Z-1088.3 _______________________________________________
HOUSE BILL 2195
_______________________________________________
State of Washington 54th Legislature 1996 Regular Session
By Representatives Blanton, Quall, Sheldon and Costa; by request of Department of Corrections
Read first time 01/08/96. Referred to Committee on Corrections.
AN ACT Relating to intercepting, recording, or divulging monitored inmate conversations; and amending RCW 9.73.095.
BE IT ENACTED BY THE LEGISLATURE OF THE STATE OF WASHINGTON:
Sec. 1. RCW 9.73.095 and 1989 c 271 s 210 are each amended to read as follows:
(1) RCW 9.73.030 through 9.73.080 shall not apply to employees of the department of corrections in the following instances: Intercepting, recording, or divulging any telephone calls from an inmate or resident of a state correctional facility; or intercepting, recording, or divulging any monitored nontelephonic conversations in inmate living units, cells, rooms, dormitories, and common space. For the purposes of this section, "state correctional facility" means a facility that is under the control and authority of the department of corrections, and used for the incarceration, treatment, or rehabilitation of convicted felons.

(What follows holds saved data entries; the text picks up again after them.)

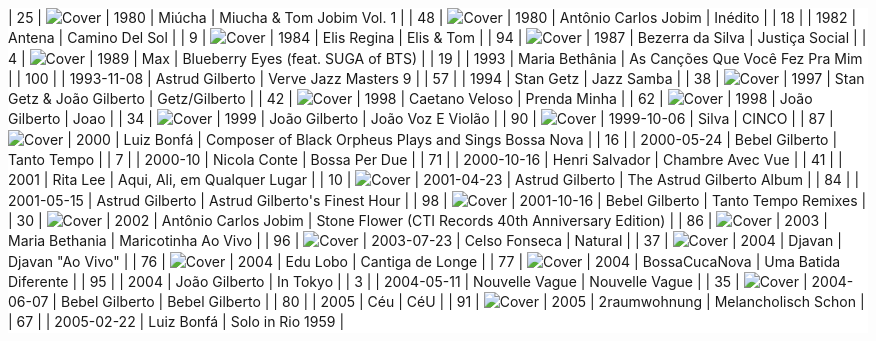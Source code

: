 | 25 | ![Cover](https://i.discogs.com/yxCtNZo-89K87K4fX1JHW6aJayFIfrxFZjuQ_fBrNOc/rs:fit/g:sm/q:40/h:150/w:150/czM6Ly9kaXNjb2dz/LWRhdGFiYXNlLWlt/YWdlcy9SLTM0NDg3/OTItMTMzMDc5NjYx/OC5qcGVn.jpeg) | 1980 | Miúcha | Miucha &amp; Tom Jobim Vol. 1 |
| 48 | ![Cover](https://i.discogs.com/es7rAvaq2j6KRfPeYau--zPkSJx5qcYCoA25fiXQshk/rs:fit/g:sm/q:40/h:150/w:150/czM6Ly9kaXNjb2dz/LWRhdGFiYXNlLWlt/YWdlcy9SLTUwOTQx/ODQtMTM4NDMxMDM5/OS0xMTA0LmpwZWc.jpeg) | 1980 | Antônio Carlos Jobim | Inédito |
| 18 |  | 1982 | Antena | Camino Del Sol |
| 9 | ![Cover](https://i.discogs.com/4zrkKc73raufI-9iFVeUnNpRD5AR8vW9tJrwgXejXFs/rs:fit/g:sm/q:40/h:150/w:150/czM6Ly9kaXNjb2dz/LWRhdGFiYXNlLWlt/YWdlcy9SLTMzNzI0/MDUtMTMyNzc5Mjk4/Mi5qcGVn.jpeg) | 1984 | Elis Regina | Elis &amp; Tom |
| 94 | ![Cover](https://i.discogs.com/b2XWLWCwVzm7jgSrJYaGs7Olzkgph_41-wY0fHUNBdI/rs:fit/g:sm/q:40/h:150/w:150/czM6Ly9kaXNjb2dz/LWRhdGFiYXNlLWlt/YWdlcy9SLTI3MjM4/OTUtMTI5ODE1NTA1/MC5qcGVn.jpeg) | 1987 | Bezerra da Silva | Justiça Social |
| 4 | ![Cover](https://i.discogs.com/KZBp-HZtTv8CvbIhw5e3U1cTYr8b_fpNVnYFWykURLk/rs:fit/g:sm/q:40/h:150/w:150/czM6Ly9kaXNjb2dz/LWRhdGFiYXNlLWlt/YWdlcy9SLTYyMzAy/LTEzMDAxNTE5OTYu/anBlZw.jpeg) | 1989 | Max | Blueberry Eyes (feat. SUGA of BTS) |
| 19 |  | 1993 | Maria Bethânia | As Canções Que Você Fez Pra Mim |
| 100 |  | 1993-11-08 | Astrud Gilberto | Verve Jazz Masters 9 |
| 57 |  | 1994 | Stan Getz | Jazz Samba |
| 38 | ![Cover](https://i.discogs.com/eUmbUKYub4_FzHWTyPPUXx2J3LcFnkGD3ETeg6jSSxM/rs:fit/g:sm/q:40/h:150/w:150/czM6Ly9kaXNjb2dz/LWRhdGFiYXNlLWlt/YWdlcy9SLTEyMDIw/NDk3LTE1MjY2OTQx/MjItNzgxMi5qcGVn.jpeg) | 1997 | Stan Getz &amp; João Gilberto | Getz&#x2F;Gilberto |
| 42 | ![Cover](https://i.discogs.com/JO5Cpdod-jJ51PNjYAmU2_WrJO3s7GH_o4Q7uWqSHRI/rs:fit/g:sm/q:40/h:150/w:150/czM6Ly9kaXNjb2dz/LWRhdGFiYXNlLWlt/YWdlcy9SLTIyNTgz/NjctMTI3MjgxMDI4/Ni5qcGVn.jpeg) | 1998 | Caetano Veloso | Prenda Minha |
| 62 | ![Cover](https://i.discogs.com/-lR9OswATgkPtWxjeUv49ycEwhADjrPQZaJhEfGz7XA/rs:fit/g:sm/q:40/h:150/w:150/czM6Ly9kaXNjb2dz/LWRhdGFiYXNlLWlt/YWdlcy9SLTEzODUy/NzkwLTE1NjI1OTA4/ODItNTY5OC5qcGVn.jpeg) | 1998 | João Gilberto | Joao |
| 34 | ![Cover](https://i.discogs.com/jz0omMHv6IDrMJkBfyCktWNv3hIkSG7NVzFJHBYNehY/rs:fit/g:sm/q:40/h:150/w:150/czM6Ly9kaXNjb2dz/LWRhdGFiYXNlLWlt/YWdlcy9SLTczNjQy/MjYtMTQ0MjczNDQ3/NC0zMjE5LmpwZWc.jpeg) | 1999 | João Gilberto | João Voz E Violão |
| 90 | ![Cover](https://i.discogs.com/A11_vudNgOYIHAal_JZyVeHEVF0eHUdct2BcpXmyfx4/rs:fit/g:sm/q:40/h:150/w:150/czM6Ly9kaXNjb2dz/LWRhdGFiYXNlLWlt/YWdlcy9SLTY3OTI3/MDUtMTQyNjcyNTUw/OC03NjgwLmpwZWc.jpeg) | 1999-10-06 | Silva | CINCO |
| 87 | ![Cover](https://i.discogs.com/uULbMGp-Ojj59unmO21349EvDTH-KrokT_N_4jJkKcQ/rs:fit/g:sm/q:40/h:150/w:150/czM6Ly9kaXNjb2dz/LWRhdGFiYXNlLWlt/YWdlcy9SLTQ0Mjc5/MTYtMTM2NDU5MjMz/NS03NTk2LmpwZWc.jpeg) | 2000 | Luiz Bonfá | Composer of Black Orpheus Plays and Sings Bossa Nova |
| 16 |  | 2000-05-24 | Bebel Gilberto | Tanto Tempo |
| 7 |  | 2000-10 | Nicola Conte | Bossa Per Due |
| 71 |  | 2000-10-16 | Henri Salvador | Chambre Avec Vue |
| 41 |  | 2001 | Rita Lee | Aqui, Ali, em Qualquer Lugar |
| 10 | ![Cover](https://i.discogs.com/6Bc8AXJWKE_XOmHwaFWArIiFpDi7XYdfB8vTkA0syqA/rs:fit/g:sm/q:40/h:150/w:150/czM6Ly9kaXNjb2dz/LWRhdGFiYXNlLWlt/YWdlcy9SLTk0ODY5/MzQtMTU3MDY0ODMw/My0zNTg0LmpwZWc.jpeg) | 2001-04-23 | Astrud Gilberto | The Astrud Gilberto Album |
| 84 |  | 2001-05-15 | Astrud Gilberto | Astrud Gilberto&#39;s Finest Hour |
| 98 | ![Cover](https://i.discogs.com/y_e-DbUfT-TPNHFwe7eaPeEpFnwmN79B4Tp0uVp-Si0/rs:fit/g:sm/q:40/h:150/w:150/czM6Ly9kaXNjb2dz/LWRhdGFiYXNlLWlt/YWdlcy9SLTIzMTc3/LTEzNjE1MzAzNzIt/MTAxMi5qcGVn.jpeg) | 2001-10-16 | Bebel Gilberto | Tanto Tempo Remixes |
| 30 | ![Cover](https://i.discogs.com/kYyc9JPGftp03GCU060tiiBL6oIUcVJVCKPAXq1u0ks/rs:fit/g:sm/q:40/h:150/w:150/czM6Ly9kaXNjb2dz/LWRhdGFiYXNlLWlt/YWdlcy9SLTg5NTg3/NjgtMTQ3MjI0Nzkw/Ny01Mzk5LmpwZWc.jpeg) | 2002 | Antônio Carlos Jobim | Stone Flower (CTI Records 40th Anniversary Edition) |
| 86 | ![Cover](https://i.discogs.com/-8LUly1fUhvNNOKkWQXmkJOpru6SMnVNCdZVCVydBb4/rs:fit/g:sm/q:40/h:150/w:150/czM6Ly9kaXNjb2dz/LWRhdGFiYXNlLWlt/YWdlcy9SLTU0MjIz/MjgtMTM5Mjk2NDE5/Mi04Mzc5LmpwZWc.jpeg) | 2003 | Maria Bethania | Maricotinha Ao Vivo |
| 96 | ![Cover](https://i.discogs.com/akYWArf3_2fKXZQ9nFpxa1uOJZWFblFthvJ9aRoYWd8/rs:fit/g:sm/q:40/h:150/w:150/czM6Ly9kaXNjb2dz/LWRhdGFiYXNlLWlt/YWdlcy9SLTIyNzky/Mi0xMTMxMzQyNzYy/LmpwZWc.jpeg) | 2003-07-23 | Celso Fonseca | Natural |
| 37 | ![Cover](https://i.discogs.com/kzK5xBpRuHZGm21bli3L0x6NNLvp4ewivZP5GtPXvbA/rs:fit/g:sm/q:40/h:150/w:150/czM6Ly9kaXNjb2dz/LWRhdGFiYXNlLWlt/YWdlcy9SLTUzODQ5/ODItMTM5MjA1NTIw/My03ODAyLmpwZWc.jpeg) | 2004 | Djavan | Djavan &quot;Ao Vivo&quot; |
| 76 | ![Cover](https://i.discogs.com/WELW7M6a02DNKOqSZsagx-tRBClVsH1WXBP72cpkdns/rs:fit/g:sm/q:40/h:150/w:150/czM6Ly9kaXNjb2dz/LWRhdGFiYXNlLWlt/YWdlcy9SLTM3NTAw/MDYtMTM0Mjg2MjIw/My0xNjg4LmpwZWc.jpeg) | 2004 | Edu Lobo | Cantiga de Longe |
| 77 | ![Cover](https://i.discogs.com/agXbGJuNUGiPY5iCg4R24sSNpKb1DljcCedmhkAsdz0/rs:fit/g:sm/q:40/h:150/w:150/czM6Ly9kaXNjb2dz/LWRhdGFiYXNlLWlt/YWdlcy9SLTQyNTcx/MTAtMTM1OTkwNTQy/Ni01ODMwLmpwZWc.jpeg) | 2004 | BossaCucaNova | Uma Batida Diferente |
| 95 |  | 2004 | João Gilberto | In Tokyo |
| 3 |  | 2004-05-11 | Nouvelle Vague | Nouvelle Vague |
| 35 | ![Cover](https://i.discogs.com/l-Hnco1PcGNgl0f5FINotfXHVfBiLoeMHPVr3BSX5zc/rs:fit/g:sm/q:40/h:150/w:150/czM6Ly9kaXNjb2dz/LWRhdGFiYXNlLWlt/YWdlcy9SLTI5NDk1/MC0xMDg4OTAwMDM2/LmpwZw.jpeg) | 2004-06-07 | Bebel Gilberto | Bebel Gilberto |
| 80 |  | 2005 | Céu | CéU |
| 91 | ![Cover](https://i.discogs.com/wsh3igbdI7mh-p8DxBBcQ2qzLZCTA36J2cbeby3QilI/rs:fit/g:sm/q:40/h:150/w:150/czM6Ly9kaXNjb2dz/LWRhdGFiYXNlLWlt/YWdlcy9SLTQ4MTI5/OC0xMjc5NTUwMzY0/LmpwZWc.jpeg) | 2005 | 2raumwohnung | Melancholisch Schon |
| 67 |  | 2005-02-22 | Luiz Bonfá | Solo in Rio 1959 |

(2) All personal calls made by inmates shall be collect calls only. The calls will be "operator announcement" type calls. The operator shall notify the receiver of the call that the call is coming from a prison inmate, and that it will be recorded and may be monitored.
(3) The department of corrections shall adhere to the following procedures and restrictions when intercepting, recording, or divulging any telephone calls from an inmate or resident of a state correctional facility as provided for by this section. The department shall also adhere to the following procedures and restrictions when intercepting, recording, or divulging any monitored nontelephonic conversation in inmate living units, cells, rooms, dormitories, and common space:
(a) Before the implementation of this section, all inmates or residents of a state correctional facility shall be notified in writing that, as of May 7, 1989, their telephone conversations may be intercepted, recorded, and/or divulged.
(b)
Unless otherwise provided for in this section, after intercepting or recording
((a telephone)) any conversation, only the superintendent and his
or her designee shall have access to that recording.
(c)
The contents of ((an)) any intercepted and recorded ((telephone))
conversation shall be divulged only as is necessary to safeguard the orderly
operation of the correctional facility, in response to a court order, or in the
prosecution or investigation of any crime.
(d)
All ((telephone)) conversations that are recorded under this section,
unless being used in the ongoing investigation or prosecution of a crime, or as
is necessary to assure the orderly operation of the correctional facility,
shall be destroyed one year after the intercepting and recording.
(4) So as to safeguard the sanctity of the attorney-client privilege, the department of corrections shall not intercept, record, or divulge any conversation between an inmate or resident and an attorney. The department shall develop policies and procedures to implement this section.
(5) The department may not implement chapter . . ., Laws of 1996 (this act) until ninety days after all inmates or residents of a state correctional facility have been notified in writing that their nontelephonic conversations may be intercepted, recorded, and/or divulged.